Antimuscarinics, bronchodilators Flashcards
Describe how different types of antimuscarinics are used for patients with COPD.
Short acting antimuscarinics are used to receive breathlessness brought on by exercise or during exacerbations.
Long acting antimuscarinics (LAMAs) are used to prevent breathlessness and exacerbations.
Describe how different types of antimuscarinics are used for patients with asthma.
Short acting antimuscarinics are used as adjuvants for relief of breathlessness during acute exacerbations, usually in combination with Salbutamol.
Long acting antimuscarinics are added to high dose inhaled corticosteroids and long acting beta agonists at ‘step 4’ in the treatment of chronic asthma.
1) Describe the action of antimuscarinic drugs at a molecule level.
2) What are the effects of the action of antimuscarinics?
3) What are the effects of antimuscarinic drugs on the eye?
1) Competitive inhibitor of acetylcholine.
2) Increase HR and conduction, reduce smooth muscle tone (incl. in respiratory tract) and reduce secretions from glands (in respiratory and GI tracts).
3) Relaxation of pupillary and ciliary constrictor muscles, causing pupillary dilatation and preventing accommodation.
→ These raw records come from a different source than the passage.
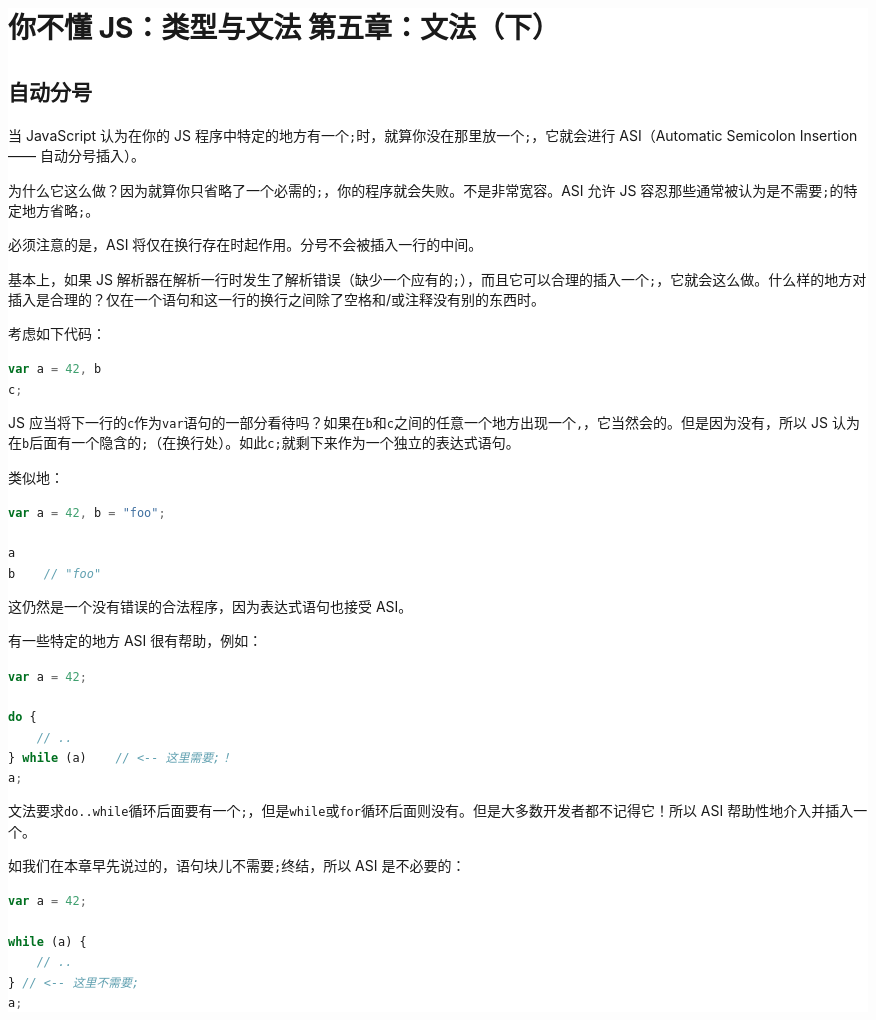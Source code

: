 # 你不懂 JS：类型与文法 第五章：文法（下）

## 自动分号

当 JavaScript 认为在你的 JS 程序中特定的地方有一个`;`时，就算你没在那里放一个`;`，它就会进行 ASI（Automatic Semicolon Insertion —— 自动分号插入）。

为什么它这么做？因为就算你只省略了一个必需的`;`，你的程序就会失败。不是非常宽容。ASI 允许 JS 容忍那些通常被认为是不需要`;`的特定地方省略`;`。

必须注意的是，ASI 将仅在换行存在时起作用。分号不会被插入一行的中间。

基本上，如果 JS 解析器在解析一行时发生了解析错误（缺少一个应有的`;`），而且它可以合理的插入一个`;`，它就会这么做。什么样的地方对插入是合理的？仅在一个语句和这一行的换行之间除了空格和/或注释没有别的东西时。

考虑如下代码：

```js
var a = 42, b
c;
```

JS 应当将下一行的`c`作为`var`语句的一部分看待吗？如果在`b`和`c`之间的任意一个地方出现一个`,`，它当然会的。但是因为没有，所以 JS 认为在`b`后面有一个隐含的`;`（在换行处）。如此`c;`就剩下来作为一个独立的表达式语句。

类似地：

```js
var a = 42, b = "foo";

a
b    // "foo"
```

这仍然是一个没有错误的合法程序，因为表达式语句也接受 ASI。

有一些特定的地方 ASI 很有帮助，例如：

```js
var a = 42;

do {
    // ..
} while (a)    // <-- 这里需要;！
a;
```

文法要求`do..while`循环后面要有一个`;`，但是`while`或`for`循环后面则没有。但是大多数开发者都不记得它！所以 ASI 帮助性地介入并插入一个。

如我们在本章早先说过的，语句块儿不需要`;`终结，所以 ASI 是不必要的：

```js
var a = 42;

while (a) {
    // ..
} // <-- 这里不需要;
a;
```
1) What is the main adverse effect of antimuscarinics?
2) Why are side effects from inhaled antimuscarinic drugs uncommon?
1) Dry mouth.
2) Because when antimuscarinic bronchodilators are taken by inhalation, there is very little systemic absorption.
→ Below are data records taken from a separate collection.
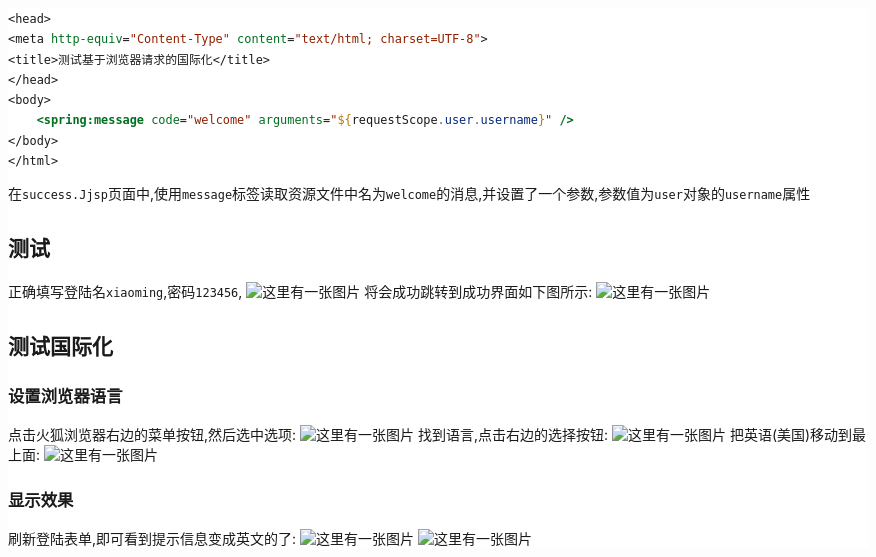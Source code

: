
 ```jsp
<head>
<meta http-equiv="Content-Type" content="text/html; charset=UTF-8">
<title>测试基于浏览器请求的国际化</title>
</head>
<body>
    <spring:message code="welcome" arguments="${requestScope.user.username}" />
</body>
</html>
```
在`success.Jjsp`页面中,使用`message`标签读取资源文件中名为`welcome`的消息,并设置了一个参数,参数值为`user`对象的`username`属性


## 测试
正确填写登陆名`xiaoming`,密码`123456`,
![这里有一张图片](https://image-1257720033.cos.ap-shanghai.myqcloud.com/blog/readbooknote/Spring%2BMyBatisQiYeYingYongShiZhan/chapter5/1.png)
将会成功跳转到成功界面如下图所示:
![这里有一张图片](https://image-1257720033.cos.ap-shanghai.myqcloud.com/blog/readbooknote/Spring%2BMyBatisQiYeYingYongShiZhan/chapter5/2.png)
## 测试国际化
### 设置浏览器语言
点击火狐浏览器右边的菜单按钮,然后选中选项:
![这里有一张图片](https://image-1257720033.cos.ap-shanghai.myqcloud.com/blog/readbooknote/Spring%2BMyBatisQiYeYingYongShiZhan/chapter5/3.png)
找到语言,点击右边的选择按钮:
![这里有一张图片](https://image-1257720033.cos.ap-shanghai.myqcloud.com/blog/readbooknote/Spring%2BMyBatisQiYeYingYongShiZhan/chapter5/4.png)
把英语(美国)移动到最上面:
![这里有一张图片](https://image-1257720033.cos.ap-shanghai.myqcloud.com/blog/readbooknote/Spring%2BMyBatisQiYeYingYongShiZhan/chapter5/5.png)
### 显示效果
刷新登陆表单,即可看到提示信息变成英文的了:
![这里有一张图片](https://image-1257720033.cos.ap-shanghai.myqcloud.com/blog/readbooknote/Spring%2BMyBatisQiYeYingYongShiZhan/chapter5/6.png)
![这里有一张图片](https://image-1257720033.cos.ap-shanghai.myqcloud.com/blog/readbooknote/Spring%2BMyBatisQiYeYingYongShiZhan/chapter5/7.png)
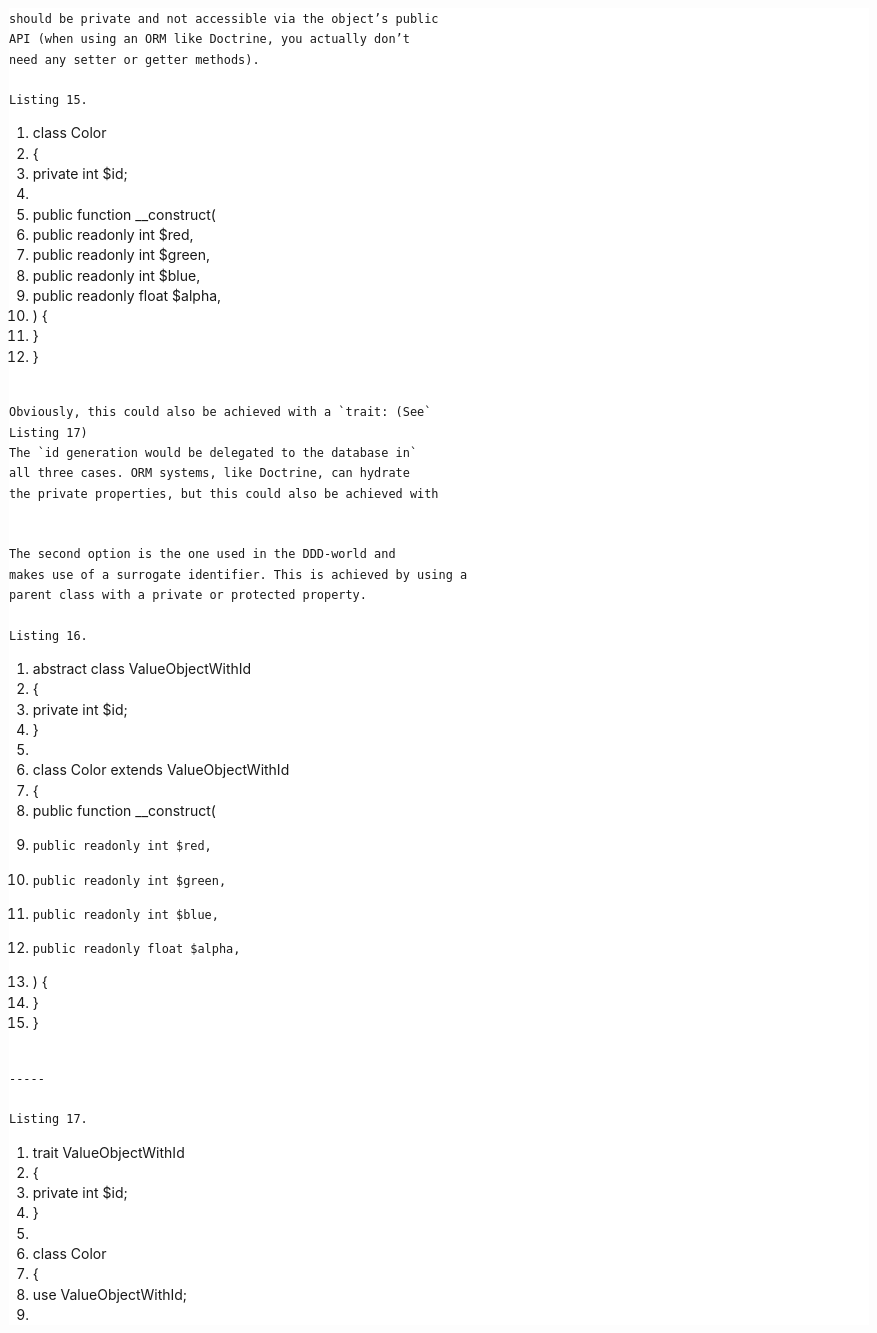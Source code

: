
 ```
should be private and not accessible via the object’s public
API (when using an ORM like Doctrine, you actually don’t
need any setter or getter methods).

Listing 15.
```
 1. class Color
 2. {
 3. private int $id;
 4.
 5. public function __construct(
 6. public readonly int $red,
 7. public readonly int $green,
 8. public readonly int $blue,
 9. public readonly float $alpha,
10.   ) {
11.   }
12. }

```

Obviously, this could also be achieved with a `trait: (See`
Listing 17)
The `id generation would be delegated to the database in`
all three cases. ORM systems, like Doctrine, can hydrate
the private properties, but this could also be achieved with


The second option is the one used in the DDD-world and
makes use of a surrogate identifier. This is achieved by using a
parent class with a private or protected property.

Listing 16.
```
 1. abstract class ValueObjectWithId
 2. {
 3.   private int $id;
 4. }
 5.
 6. class Color extends ValueObjectWithId
 7. {
 8.   public function __construct(
 9.     public readonly int $red,
10.     public readonly int $green,
11.     public readonly int $blue,
12.     public readonly float $alpha,
13.   ) {
14.   }
15. }

```

-----

Listing 17.
```
 1. trait ValueObjectWithId
 2. {
 3.   private int $id;
 4. }
 5.
 6. class Color
 7. {
 8.   use ValueObjectWithId;
 9.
Which 2 groups of patients should antimuscarinic bronchodilators be used with caution in?
1) Patients susceptible to closed angle glaucoma.
2) Patients with or at risk of arrhythmias.
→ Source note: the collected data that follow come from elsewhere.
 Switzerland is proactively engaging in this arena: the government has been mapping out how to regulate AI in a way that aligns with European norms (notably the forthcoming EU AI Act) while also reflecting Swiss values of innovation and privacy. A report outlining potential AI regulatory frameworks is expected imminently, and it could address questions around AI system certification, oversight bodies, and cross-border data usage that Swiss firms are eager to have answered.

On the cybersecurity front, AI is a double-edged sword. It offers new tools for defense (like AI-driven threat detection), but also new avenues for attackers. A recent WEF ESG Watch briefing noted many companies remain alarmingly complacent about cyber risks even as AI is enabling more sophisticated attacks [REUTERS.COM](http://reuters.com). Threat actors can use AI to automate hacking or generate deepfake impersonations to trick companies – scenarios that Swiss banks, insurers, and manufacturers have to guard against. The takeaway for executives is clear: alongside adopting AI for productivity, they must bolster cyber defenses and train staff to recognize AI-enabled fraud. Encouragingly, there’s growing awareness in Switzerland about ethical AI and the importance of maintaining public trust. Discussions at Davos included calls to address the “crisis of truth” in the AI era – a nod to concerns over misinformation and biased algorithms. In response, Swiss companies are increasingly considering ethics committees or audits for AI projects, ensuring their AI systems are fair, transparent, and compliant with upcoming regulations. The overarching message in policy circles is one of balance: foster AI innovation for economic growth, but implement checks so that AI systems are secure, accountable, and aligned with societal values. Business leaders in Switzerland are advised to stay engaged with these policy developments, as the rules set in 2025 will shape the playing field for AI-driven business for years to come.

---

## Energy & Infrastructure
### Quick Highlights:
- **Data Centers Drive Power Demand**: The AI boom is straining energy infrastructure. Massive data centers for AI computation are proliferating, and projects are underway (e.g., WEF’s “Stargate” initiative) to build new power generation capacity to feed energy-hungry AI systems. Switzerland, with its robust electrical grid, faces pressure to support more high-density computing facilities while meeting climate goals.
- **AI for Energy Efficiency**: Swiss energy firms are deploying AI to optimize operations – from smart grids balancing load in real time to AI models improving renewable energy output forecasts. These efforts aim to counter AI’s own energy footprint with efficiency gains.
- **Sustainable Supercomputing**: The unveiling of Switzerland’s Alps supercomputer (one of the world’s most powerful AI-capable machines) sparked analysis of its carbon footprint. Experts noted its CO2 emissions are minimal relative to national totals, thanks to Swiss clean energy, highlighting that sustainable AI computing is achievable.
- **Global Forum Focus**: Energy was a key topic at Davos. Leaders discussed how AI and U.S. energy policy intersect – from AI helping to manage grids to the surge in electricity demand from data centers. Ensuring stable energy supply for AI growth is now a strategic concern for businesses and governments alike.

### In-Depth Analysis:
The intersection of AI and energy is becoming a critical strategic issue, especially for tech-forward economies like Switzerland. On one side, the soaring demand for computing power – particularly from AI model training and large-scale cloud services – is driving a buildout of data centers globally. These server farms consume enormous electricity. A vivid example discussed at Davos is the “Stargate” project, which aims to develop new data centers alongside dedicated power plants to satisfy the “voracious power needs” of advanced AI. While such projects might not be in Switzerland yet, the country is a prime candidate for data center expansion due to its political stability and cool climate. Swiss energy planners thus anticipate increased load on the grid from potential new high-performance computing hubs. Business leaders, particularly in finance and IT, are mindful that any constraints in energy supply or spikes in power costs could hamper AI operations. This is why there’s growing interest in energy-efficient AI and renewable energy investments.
Why should antimuscarinic bronchodilators be used with caution in patients at risk of closed angle glaucoma?
Because they can precipitate a dangerous rise in intraocular pressure.
Why are interactions with antimuscarinic bronchodilators generally not a problem?
Due to the low systemic absorption.
1) Name the main short acting muscarinic antagonist.
2) Give 2 examples of long acting muscarinic antagonists.
1) Ipratropium
2) Tiotropium and Glycopyrronium.
1) How would Ipratropium be prescribed for stable patients?
2) How would Ipratropium be prescribed during an acute attack?
3) How would long acting muscarinic antagonists usually be prescribed?
1) Usually a standard dose of 40mcg by inhalation QDS or PRN.
2) 250-500mcg 6-hourly by nebulisation.
3) For regular administration, usually OD.